What the task asks: In the records below, reproduce exactly the lines from the one containing "if you wish._" through the one containing "This repository acts", both included, and omit the pictures.
+ + + + + + +
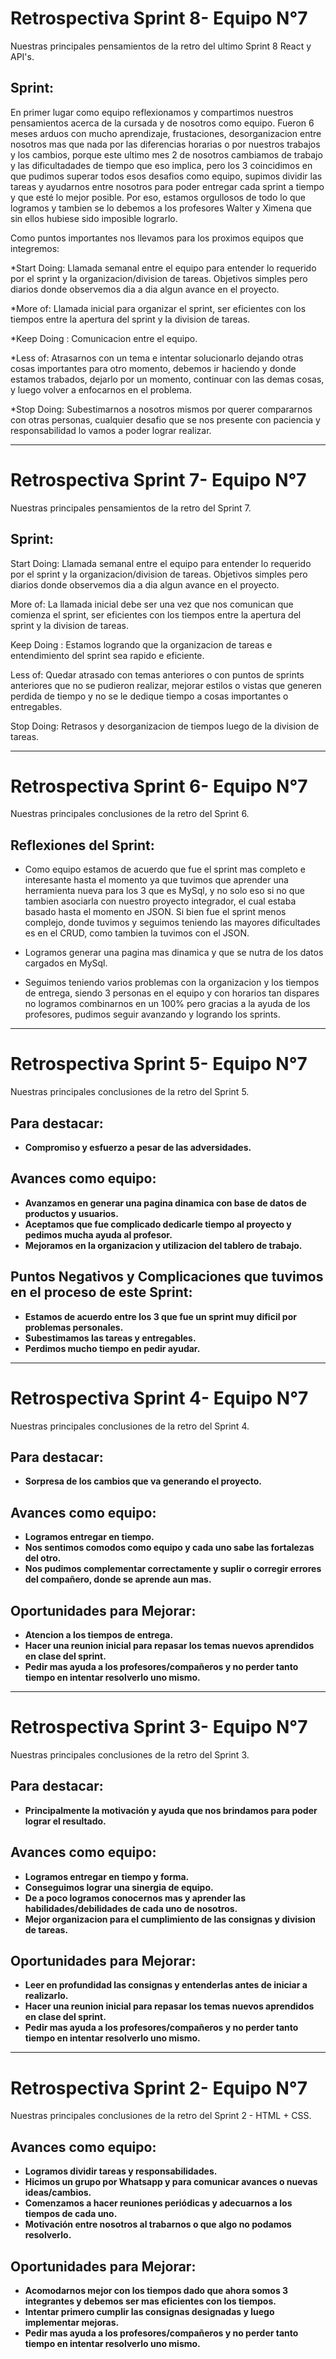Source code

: # Retrospectiva Sprint 8- Equipo N°7

Nuestras principales pensamientos de la retro del ultimo Sprint 8 React y API's.

## Sprint:

En primer lugar como equipo reflexionamos y compartimos nuestros pensamientos acerca de la cursada y de nosotros como equipo. Fueron 6 meses arduos con mucho aprendizaje, frustaciones, desorganizacion entre nosotros mas que nada por las diferencias horarias o por nuestros trabajos y los cambios, porque este ultimo mes 2 de nosotros cambiamos de trabajo y las dificultadades de tiempo que eso implica, pero los 3 coincidimos en que pudimos superar todos esos desafios como equipo, supimos dividir las tareas y ayudarnos entre nosotros para poder entregar cada sprint a tiempo y que esté lo mejor posible. Por eso, estamos orgullosos de todo lo que logramos y tambien se lo debemos a los profesores Walter y Ximena que sin ellos hubiese sido imposible lograrlo.

Como puntos importantes nos llevamos para los proximos equipos que integremos:

*Start Doing: Llamada semanal entre el equipo para entender lo requerido por el sprint y la organizacion/division de tareas. Objetivos simples pero diarios donde observemos dia a dia algun avance en el proyecto.

*More of: Llamada inicial para organizar el sprint, ser eficientes con los tiempos entre la apertura del sprint y la division de tareas.

*Keep Doing : Comunicacion entre el equipo.

*Less of: Atrasarnos con un tema e intentar solucionarlo dejando otras cosas importantes para otro momento, debemos ir haciendo y donde estamos trabados, dejarlo por un momento, continuar con las demas cosas, y luego volver a enfocarnos en el problema.

*Stop Doing: Subestimarnos a nosotros mismos por querer compararnos con otras personas, cualquier desafio que se nos presente con paciencia y responsabilidad lo vamos a poder lograr realizar.

----------------------------------------------------------------------------------------------------------------------------------------------------------------------
# Retrospectiva Sprint 7- Equipo N°7

Nuestras principales pensamientos de la retro del Sprint 7.

## Sprint:

Start Doing: Llamada semanal entre el equipo para entender lo requerido por el sprint y la organizacion/division de tareas. Objetivos simples pero diarios donde observemos dia a dia algun avance en el proyecto.

More of: La llamada inicial debe ser una vez que nos comunican que comienza el sprint, ser eficientes con los tiempos entre la apertura del sprint y la division de tareas.

Keep Doing : Estamos logrando que la organizacion de tareas e entendimiento del sprint sea rapido e eficiente.

Less of: Quedar atrasado con temas anteriores o con puntos de sprints anteriores que no se pudieron realizar, mejorar estilos o vistas que generen perdida de tiempo y no se le dedique tiempo a cosas importantes o entregables.

Stop Doing: Retrasos y desorganizacion de tiempos luego de la division de tareas.

----------------------------------------------------------------------------------------------------------------------------------------------------------------------
# Retrospectiva Sprint 6- Equipo N°7

Nuestras principales conclusiones de la retro del Sprint 6.

## Reflexiones del Sprint:

-   Como equipo estamos de acuerdo que fue el sprint mas completo e interesante hasta el momento ya que tuvimos que aprender una herramienta nueva para los 3 que es MySql, y no solo eso si no que tambien asociarla con nuestro proyecto integrador, el cual estaba basado hasta el momento en JSON. Si bien fue el sprint menos complejo, donde tuvimos y seguimos teniendo las mayores dificultades es en el CRUD, como tambien la tuvimos con el JSON.

-   Logramos generar una pagina mas dinamica y que se nutra de los datos cargados en MySql.
-   Seguimos teniendo varios problemas con la organizacion y los tiempos de entrega, siendo 3 personas en el equipo y con horarios tan dispares no logramos combinarnos en un 100% pero gracias a la ayuda de los profesores, pudimos seguir avanzando y logrando los sprints.

----------------------------------------------------------------------------------------------------------------------------------------------------------------------
# Retrospectiva Sprint 5- Equipo N°7

Nuestras principales conclusiones de la retro del Sprint 5.

## Para destacar:

-   **Compromiso y esfuerzo a pesar de las adversidades.**

## Avances como equipo:

-   **Avanzamos en generar una pagina dinamica con base de datos de productos y usuarios.**
-   **Aceptamos que fue complicado dedicarle tiempo al proyecto y pedimos mucha ayuda al profesor.**
-   **Mejoramos en la organizacion y utilizacion del tablero de trabajo.**

## Puntos Negativos y Complicaciones que tuvimos en el proceso de este Sprint:

-   **Estamos de acuerdo entre los 3 que fue un sprint muy dificil por problemas personales.**
-   **Subestimamos las tareas y entregables.**
-   **Perdimos mucho tiempo en pedir ayudar.**

----------------------------------------------------------------------------------------------------------------------------------------------------------------------
# Retrospectiva Sprint 4- Equipo N°7

Nuestras principales conclusiones de la retro del Sprint 4.

## Para destacar:

-   **Sorpresa de los cambios que va generando el proyecto.**

## Avances como equipo:

-   **Logramos entregar en tiempo.**
-   **Nos sentimos comodos como equipo y cada uno sabe las fortalezas del otro.**
-   **Nos pudimos complementar correctamente y suplir o corregir errores del compañero, donde se aprende aun mas.**

## Oportunidades para Mejorar:

-   **Atencion a los tiempos de entrega.**
-   **Hacer una reunion inicial para repasar los temas nuevos aprendidos en clase del sprint.**
-   **Pedir mas ayuda a los profesores/compañeros y no perder tanto tiempo en intentar resolverlo uno mismo.**

----------------------------------------------------------------------------------------------------------------------------------------------------------------------
# Retrospectiva Sprint 3- Equipo N°7

Nuestras principales conclusiones de la retro del Sprint 3.

## Para destacar:

-   **Principalmente la motivación y ayuda que nos brindamos para poder lograr el resultado.**

## Avances como equipo:

-   **Logramos entregar en tiempo y forma.**
-   **Conseguimos lograr una sinergia de equipo.**
-   **De a poco logramos conocernos mas y aprender las habilidades/debilidades de cada uno de nosotros.**
-   **Mejor organizacion para el cumplimiento de las consignas y division de tareas.**

## Oportunidades para Mejorar:

-   **Leer en profundidad las consignas y entenderlas antes de iniciar a realizarlo.**
-   **Hacer una reunion inicial para repasar los temas nuevos aprendidos en clase del sprint.**
-   **Pedir mas ayuda a los profesores/compañeros y no perder tanto tiempo en intentar resolverlo uno mismo.**

----------------------------------------------------------------------------------------------------------------------------------------------------------------------

# Retrospectiva Sprint 2- Equipo N°7

Nuestras principales conclusiones de la retro del Sprint 2 - HTML + CSS.


## Avances como equipo:

-   **Logramos dividir tareas y responsabilidades.**
-   **Hicimos un grupo por Whatsapp y para comunicar avances o nuevas ideas/cambios.**
-   **Comenzamos a hacer reuniones periódicas y adecuarnos a los tiempos de cada uno.**
-   **Motivación entre nosotros al trabarnos o que algo no podamos resolverlo.**

## Oportunidades para Mejorar:

-   **Acomodarnos mejor con los tiempos dado que ahora somos 3 integrantes y debemos ser mas eficientes con los tiempos.**
-   **Intentar primero cumplir las consignas designadas y luego implementar mejoras.**
-   **Pedir mas ayuda a los profesores/compañeros y no perder tanto tiempo en intentar resolverlo uno mismo.**
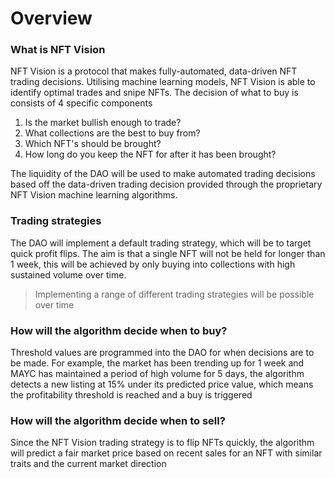 # Overview

### What is NFT Vision

NFT Vision is a protocol that makes fully-automated, data-driven NFT trading decisions. Utilising machine learning models, NFT Vision is able to identify optimal trades and snipe NFTs. The decision of what to buy is consists of 4 specific components

1. Is the market bullish enough to trade?
2. What collections are the best to buy from?
3. Which NFT's should be brought?
4. How long do you keep the NFT for after it has been brought?

The liquidity of the DAO will be used to make automated trading decisions based off the data-driven trading decision provided through the proprietary NFT Vision machine learning algorithms.&#x20;

### Trading strategies

The DAO will implement a default trading strategy, which will be to target quick profit flips. The aim is that a single NFT will not be held for longer than 1 week, this will be achieved by only buying into collections with high sustained volume over time.

> Implementing a range of different trading strategies will be possible over time

### How will the algorithm decide when to buy?

Threshold values are programmed into the DAO for when decisions are to be made. For example, the market has been trending up for 1 week and MAYC has maintained a period of high volume for 5 days, the algorithm detects a new listing at 15% under its predicted price value, which means the profitability threshold is reached and a buy is triggered

### How will the algorithm decide when to sell?

Since the NFT Vision trading strategy is to flip NFTs quickly, the algorithm will predict a fair market price based on recent sales for an NFT with similar traits and the current market direction
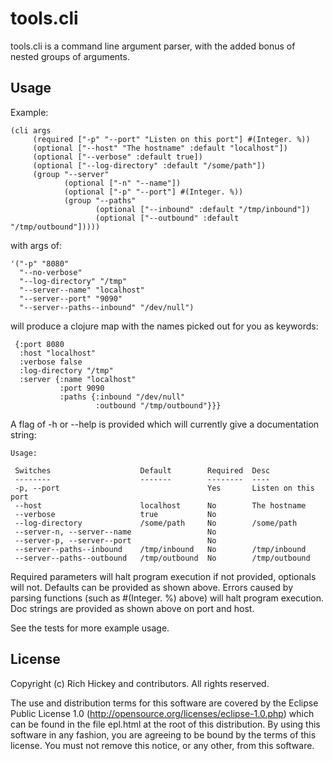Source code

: # tools.cli

tools.cli is a command line argument parser, with the added bonus of
nested groups of arguments.

## Usage

Example:

    (cli args
         (required ["-p" "--port" "Listen on this port"] #(Integer. %))
         (optional ["--host" "The hostname" :default "localhost"])
         (optional ["--verbose" :default true])
         (optional ["--log-directory" :default "/some/path"])
         (group "--server"
                (optional ["-n" "--name"])
                (optional ["-p" "--port"] #(Integer. %))
                (group "--paths"
                       (optional ["--inbound" :default "/tmp/inbound"])
                       (optional ["--outbound" :default "/tmp/outbound"]))))

with args of:

    '("-p" "8080"
      "--no-verbose"
      "--log-directory" "/tmp"
      "--server--name" "localhost"
      "--server--port" "9090"
      "--server--paths--inbound" "/dev/null")

will produce a clojure map with the names picked out for you as keywords:

     {:port 8080
      :host "localhost"
      :verbose false
      :log-directory "/tmp"
      :server {:name "localhost"
               :port 9090
               :paths {:inbound "/dev/null"
                       :outbound "/tmp/outbound"}}}

A flag of -h or --help is provided which will currently give a
documentation string:

    Usage:

     Switches                    Default        Required  Desc          
     --------                    -------        --------  ----          
     -p, --port                                 Yes       Listen on this port              
     --host                      localhost      No        The hostname     
     --verbose                   true           No                      
     --log-directory             /some/path     No        /some/path    
     --server-n, --server--name                 No                      
     --server-p, --server--port                 No                      
     --server--paths--inbound    /tmp/inbound   No        /tmp/inbound  
     --server--paths--outbound   /tmp/outbound  No        /tmp/outbound 

Required parameters will halt program execution if not provided,
optionals will not. Defaults can be provided as shown above. Errors
caused by parsing functions (such as #(Integer. %) above) will halt
program execution. Doc strings are provided as shown above on port and
host.

See the tests for more example usage.

## License

Copyright (c) Rich Hickey and contributors. All rights reserved.

The use and distribution terms for this software are covered by the
Eclipse Public License 1.0 (http://opensource.org/licenses/eclipse-1.0.php)
which can be found in the file epl.html at the root of this distribution.
By using this software in any fashion, you are agreeing to be bound by
the terms of this license.
You must not remove this notice, or any other, from this software.


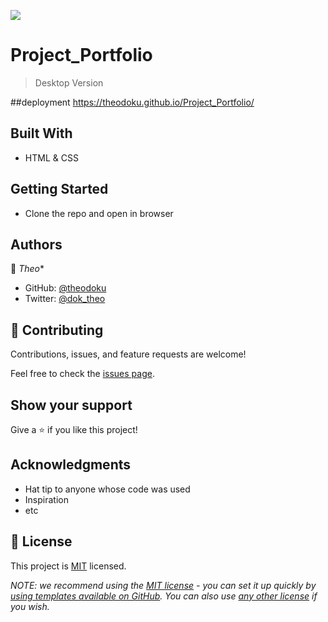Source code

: 
![](https://img.shields.io/badge/Microverse-blueviolet)

# Project_Portfolio

> Desktop Version

##deployment
https://theodoku.github.io/Project_Portfolio/
## Built With

- HTML & CSS


## Getting Started

* Clone the repo and open in browser

## Authors

👤 *Theo**

- GitHub: [@theodoku](https://github.com/theodoku)
- Twitter: [@dok_theo](https://twitter.com/Theo_dok)


## 🤝 Contributing

Contributions, issues, and feature requests are welcome!

Feel free to check the [issues page](../../issues/).

## Show your support

Give a ⭐️ if you like this project!

## Acknowledgments

- Hat tip to anyone whose code was used
- Inspiration
- etc

## 📝 License

This project is [MIT](./MIT.md) licensed.

_NOTE: we recommend using the [MIT license](https://choosealicense.com/licenses/mit/) - you can set it up quickly by [using templates available on GitHub](https://docs.github.com/en/communities/setting-up-your-project-for-healthy-contributions/adding-a-license-to-a-repository). You can also use [any other license](https://choosealicense.com/licenses/) if you wish._
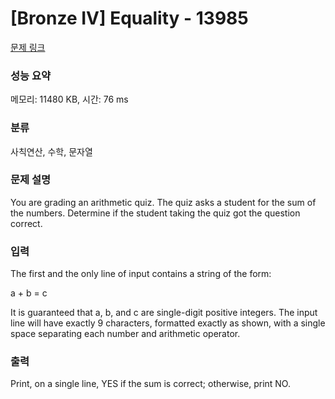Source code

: # [Bronze IV] Equality - 13985 

[문제 링크](https://www.acmicpc.net/problem/13985) 

### 성능 요약

메모리: 11480 KB, 시간: 76 ms

### 분류

사칙연산, 수학, 문자열

### 문제 설명

<p>You are grading an arithmetic quiz. The quiz asks a student for the sum of the numbers. Determine if the student taking the quiz got the question correct.</p>

### 입력 

 <p>The first and the only line of input contains a string of the form:</p>

<p>a + b = c</p>

<p>It is guaranteed that a, b, and c are single-digit positive integers. The input line will have exactly 9 characters, formatted exactly as shown, with a single space separating each number and arithmetic operator.</p>

### 출력 

 <p>Print, on a single line, YES if the sum is correct; otherwise, print NO.</p>

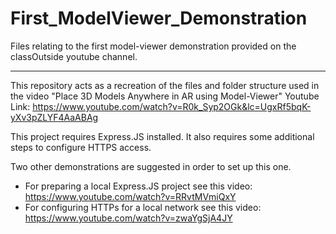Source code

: # First_ModelViewer_Demonstration
Files relating to the first model-viewer demonstration provided on the classOutside youtube channel. 

-----------------------------------------------------------------------------------------------------

This repository acts as a recreation of the files and folder structure used in the video "Place 3D Models Anywhere in AR using Model-Viewer"
Youtube Link: https://www.youtube.com/watch?v=R0k_Syp2OGk&lc=UgxRf5bqK-yXv3pZLYF4AaABAg

This project requires Express.JS installed. It also requires some additional steps to configure HTTPS access.

Two other demonstrations are suggested in order to set up this one. 
- For preparing a local Express.JS project see this video: https://www.youtube.com/watch?v=RRvtMVmiQxY
- For configuring HTTPs for a local network see this video: https://www.youtube.com/watch?v=zwaYgSjA4JY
+ + + + + + +
Task output:
_NOTE: we recommend using the [MIT license](https://choosealicense.com/licenses/mit/) - you can set it up quickly by [using templates available on GitHub](https://docs.github.com/en/communities/setting-up-your-project-for-healthy-contributions/adding-a-license-to-a-repository). You can also use [any other license](https://choosealicense.com/licenses/) if you wish._
Source code

: # [Bronze IV] Equality - 13985 

[문제 링크](https://www.acmicpc.net/problem/13985) 

### 성능 요약

메모리: 11480 KB, 시간: 76 ms

### 분류

사칙연산, 수학, 문자열

### 문제 설명

<p>You are grading an arithmetic quiz. The quiz asks a student for the sum of the numbers. Determine if the student taking the quiz got the question correct.</p>

### 입력 

 <p>The first and the only line of input contains a string of the form:</p>

<p>a + b = c</p>

<p>It is guaranteed that a, b, and c are single-digit positive integers. The input line will have exactly 9 characters, formatted exactly as shown, with a single space separating each number and arithmetic operator.</p>

### 출력 

 <p>Print, on a single line, YES if the sum is correct; otherwise, print NO.</p>

Source code

: # First_ModelViewer_Demonstration
Files relating to the first model-viewer demonstration provided on the classOutside youtube channel. 

-----------------------------------------------------------------------------------------------------

This repository acts as a recreation of the files and folder structure used in the video "Place 3D Models Anywhere in AR using Model-Viewer"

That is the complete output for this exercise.